- **ACTION ITEM**
Would you please output the lines of the data below from the one containing "六、其他依中央衛生主管機關規定需具備之文件。" to the end, exactly and with nothing added?

Dataset entries:
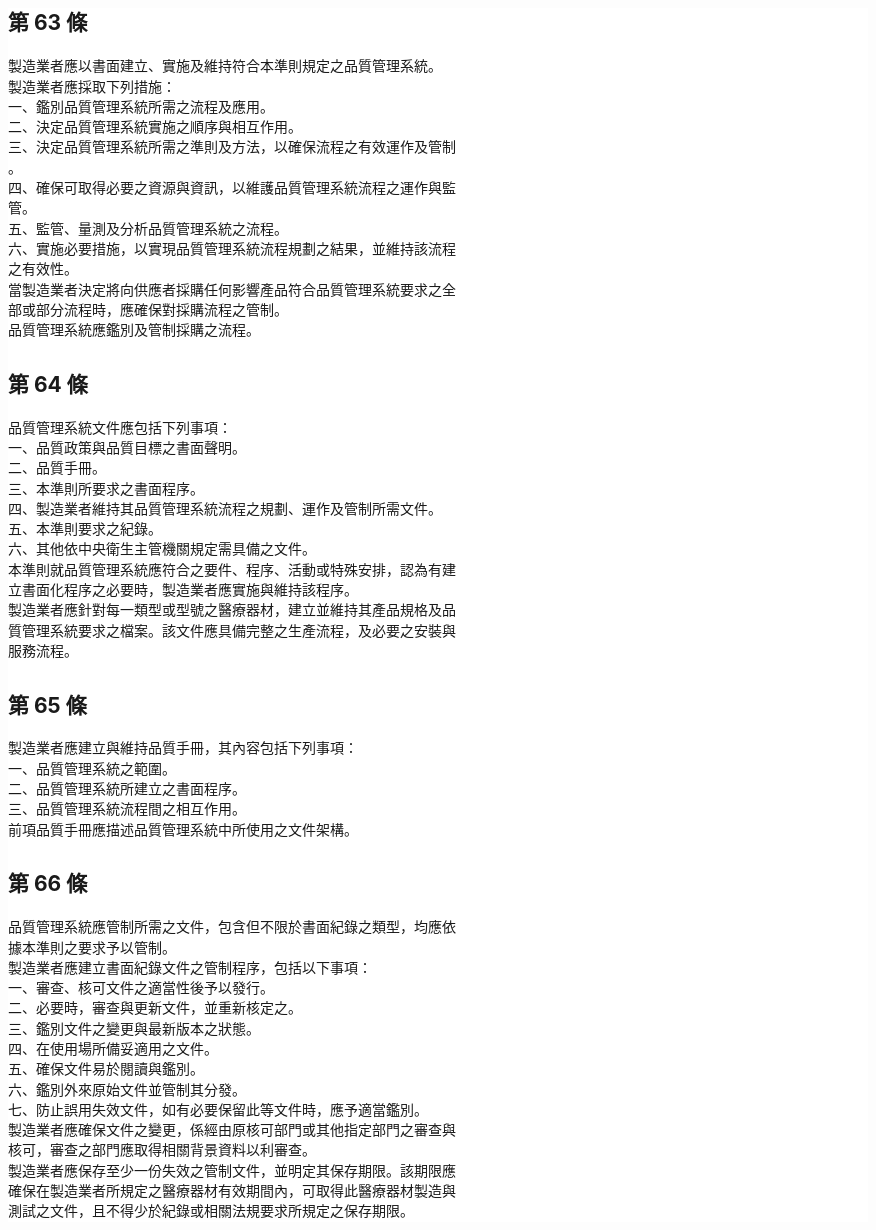 第 63 條
--------
製造業者應以書面建立、實施及維持符合本準則規定之品質管理系統。  
製造業者應採取下列措施：  
一、鑑別品質管理系統所需之流程及應用。  
二、決定品質管理系統實施之順序與相互作用。  
三、決定品質管理系統所需之準則及方法，以確保流程之有效運作及管制  
    。  
四、確保可取得必要之資源與資訊，以維護品質管理系統流程之運作與監  
    管。  
五、監管、量測及分析品質管理系統之流程。  
六、實施必要措施，以實現品質管理系統流程規劃之結果，並維持該流程  
    之有效性。  
當製造業者決定將向供應者採購任何影響產品符合品質管理系統要求之全  
部或部分流程時，應確保對採購流程之管制。  
品質管理系統應鑑別及管制採購之流程。

第 64 條
--------
品質管理系統文件應包括下列事項：  
一、品質政策與品質目標之書面聲明。  
二、品質手冊。  
三、本準則所要求之書面程序。  
四、製造業者維持其品質管理系統流程之規劃、運作及管制所需文件。  
五、本準則要求之紀錄。  
六、其他依中央衛生主管機關規定需具備之文件。  
本準則就品質管理系統應符合之要件、程序、活動或特殊安排，認為有建  
立書面化程序之必要時，製造業者應實施與維持該程序。  
製造業者應針對每一類型或型號之醫療器材，建立並維持其產品規格及品  
質管理系統要求之檔案。該文件應具備完整之生產流程，及必要之安裝與  
服務流程。

第 65 條
--------
製造業者應建立與維持品質手冊，其內容包括下列事項：  
一、品質管理系統之範圍。  
二、品質管理系統所建立之書面程序。  
三、品質管理系統流程間之相互作用。  
前項品質手冊應描述品質管理系統中所使用之文件架構。

第 66 條
--------
品質管理系統應管制所需之文件，包含但不限於書面紀錄之類型，均應依  
據本準則之要求予以管制。  
製造業者應建立書面紀錄文件之管制程序，包括以下事項：  
一、審查、核可文件之適當性後予以發行。  
二、必要時，審查與更新文件，並重新核定之。  
三、鑑別文件之變更與最新版本之狀態。  
四、在使用場所備妥適用之文件。  
五、確保文件易於閱讀與鑑別。  
六、鑑別外來原始文件並管制其分發。  
七、防止誤用失效文件，如有必要保留此等文件時，應予適當鑑別。  
製造業者應確保文件之變更，係經由原核可部門或其他指定部門之審查與  
核可，審查之部門應取得相關背景資料以利審查。  
製造業者應保存至少一份失效之管制文件，並明定其保存期限。該期限應  
確保在製造業者所規定之醫療器材有效期間內，可取得此醫療器材製造與  
測試之文件，且不得少於紀錄或相關法規要求所規定之保存期限。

- **RESULT OF THE TASK**
六、其他依中央衛生主管機關規定需具備之文件。  
本準則就品質管理系統應符合之要件、程序、活動或特殊安排，認為有建  
立書面化程序之必要時，製造業者應實施與維持該程序。  
製造業者應針對每一類型或型號之醫療器材，建立並維持其產品規格及品  
質管理系統要求之檔案。該文件應具備完整之生產流程，及必要之安裝與  
服務流程。

第 65 條
--------
製造業者應建立與維持品質手冊，其內容包括下列事項：  
一、品質管理系統之範圍。  
二、品質管理系統所建立之書面程序。  
三、品質管理系統流程間之相互作用。  
前項品質手冊應描述品質管理系統中所使用之文件架構。

第 66 條
--------
品質管理系統應管制所需之文件，包含但不限於書面紀錄之類型，均應依  
據本準則之要求予以管制。  
製造業者應建立書面紀錄文件之管制程序，包括以下事項：  
一、審查、核可文件之適當性後予以發行。  
二、必要時，審查與更新文件，並重新核定之。  
三、鑑別文件之變更與最新版本之狀態。  
四、在使用場所備妥適用之文件。  
五、確保文件易於閱讀與鑑別。  
六、鑑別外來原始文件並管制其分發。  
七、防止誤用失效文件，如有必要保留此等文件時，應予適當鑑別。  
製造業者應確保文件之變更，係經由原核可部門或其他指定部門之審查與  
核可，審查之部門應取得相關背景資料以利審查。  
製造業者應保存至少一份失效之管制文件，並明定其保存期限。該期限應  
確保在製造業者所規定之醫療器材有效期間內，可取得此醫療器材製造與  
測試之文件，且不得少於紀錄或相關法規要求所規定之保存期限。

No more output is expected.